Teenage girls who fall prey to Tehran's gangs
By Chris De Bellaigue
The Independent (London)
November 13, 2000
THEY LOITER in Tehran's parks and railway terminals, fodder for the
drug and prostitution gangs that thrive in the seedier parts of the capital.
Some 900 of them have been detained by Tehran police this year alone. Each
day, an average of 45 Iranian girls run away from home, fugitives from
poverty, cruelty and social imprisonment. Too often, the fate that awaits
them is worse than the misery they left behind.
The pattern is well known, especially to police, social workers and
the gangland dons. If they are from small-town Iran, the fugitives often
get on the first train to Tehran. "When these provincial girls reach
the capital," says Dr Shokouh Navabinejad, a psychologist, "it's
a question of who gets to them first - the police or the gangs."
Girls picked up by the police are passed on to state welfare organisations.
Others, tempted by promises of money and legal employment, drift into crime
and the sex trade. Some simply disappear. Of the 30 women raped and killed
in Tehran in the first six months of this year, most are believed to have
been runaways.
Hadiseh is one of the lucky ones. This smiling 15-year-old tried no
fewer than 12 times to run away from the abusive uncle and aunt she lived
with in far -flung Lorestan. Eventually she succeeded and was found by
police in the northern town of Rasht. The police sent her to the capital.
For the past six months, she has been living in Reyhaneh House, Iran's
first home for fugitive girls, in the centre of Tehran. Memories of the
beatings she suffered have faded. "Now," she says with a smile,
"I am happy."
Atena is another whose life has been salvaged at Reyhaneh House. Before
she left home, this 18-year-old lived through an attempted rape byher stepfather.
Hadiseh and Atena have Fahime Eskandari to thank for their sudden good
fortune. Wrapped in a chador, the all-concealing Islamic garb, Ms Eskandari
looks anything but a courageous innovator. But when she set up Reyhaneh
House 18 months ago, this soft- spoken social scientist was striking a
blow at an entrenched tradition.
"It's never been the Iranian way of doing things to allow outsiders
to interfere in the domestic affairs of families," she said. And now,
even though similar refuges are planned in other cities, Ms Eskandari is
still obliged to tread a careful path if she is to avoid accusations by
religious hardliners of undermining the traditional family.
Underlying her activities, she insists, is religious discipline. Three
times a day, in accordance with the Shia Islamic tradition, the girls gather
to say their prayers, supervised by a prayer leader.
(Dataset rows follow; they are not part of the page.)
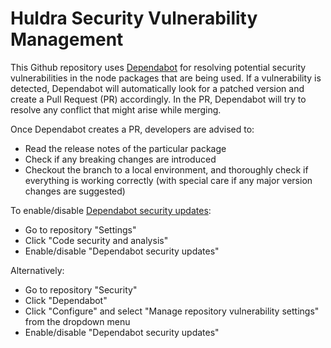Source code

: # Huldra Security Vulnerability Management

This Github repository uses [Dependabot](https://github.com/dependabot) for resolving potential security vulnerabilities in the node packages that are being used. If a vulnerability is detected, Dependabot will automatically look for a patched version and create a Pull Request (PR) accordingly. In the PR, Dependabot will try to resolve any conflict that might arise while merging.

Once Dependabot creates a PR, developers are advised to:

- Read the release notes of the particular package
- Check if any breaking changes are introduced
- Checkout the branch to a local environment, and thoroughly check if everything is working correctly (with special care if any major version changes are suggested)

To enable/disable [Dependabot security updates](https://docs.github.com/en/code-security/dependabot/dependabot-security-updates/about-dependabot-security-updates):

- Go to repository "Settings"
- Click "Code security and analysis"
- Enable/disable "Dependabot security updates"

Alternatively:

- Go to repository "Security"
- Click "Dependabot"
- Click "Configure" and select "Manage repository vulnerability settings" from the dropdown menu
- Enable/disable "Dependabot security updates"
Ms Eskandari rejects
the idea that Islam, by inhibiting the freedoms enjoyed by women, implicitly
encourages ill-treatment of girls in the home. "That is not the fault
of Islam," she says. "It is a religion full of kindness."
But however broad the smiles on the faces of the girls at the home,
no one - least of all Ms Eskandari - suggests that it represents a solution
to Iran's chronic social woes. In the third decade of the Islamic regime
set up after the 1979 revolution, young Iranians are being tugged in different
directions - towards greater religiosity by ruling clerics, towards globalisation
by increasing contact with Western culture, towards social dislocation
by a stagnant economy. All of which may explain why teenage suicide is
a rising scourge.
And, for all Ms Eskandari's brave words about reuniting families, only
13 of the 45 girls reported missing each day end up returning home.